Dataset excerpts

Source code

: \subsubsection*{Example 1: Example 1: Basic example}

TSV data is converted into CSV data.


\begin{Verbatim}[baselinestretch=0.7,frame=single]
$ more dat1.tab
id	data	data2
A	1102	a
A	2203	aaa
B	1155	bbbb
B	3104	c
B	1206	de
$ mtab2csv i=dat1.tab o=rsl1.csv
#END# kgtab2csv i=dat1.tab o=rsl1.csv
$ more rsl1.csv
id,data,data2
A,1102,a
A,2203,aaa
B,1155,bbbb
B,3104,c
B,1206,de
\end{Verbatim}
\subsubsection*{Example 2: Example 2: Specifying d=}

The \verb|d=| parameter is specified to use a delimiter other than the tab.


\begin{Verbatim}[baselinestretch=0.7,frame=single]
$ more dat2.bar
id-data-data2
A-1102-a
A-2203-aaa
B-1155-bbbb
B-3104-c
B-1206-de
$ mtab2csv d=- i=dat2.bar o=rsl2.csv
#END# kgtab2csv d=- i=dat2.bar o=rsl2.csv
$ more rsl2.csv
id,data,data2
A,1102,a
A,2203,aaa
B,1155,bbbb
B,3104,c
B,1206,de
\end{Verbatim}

**Exercise aim**
Check the entries above line by line and return each one containing the word "Example".

**Reply to the task**
: \subsubsection*{Example 1: Example 1: Basic example}
\subsubsection*{Example 2: Example 2: Specifying d=}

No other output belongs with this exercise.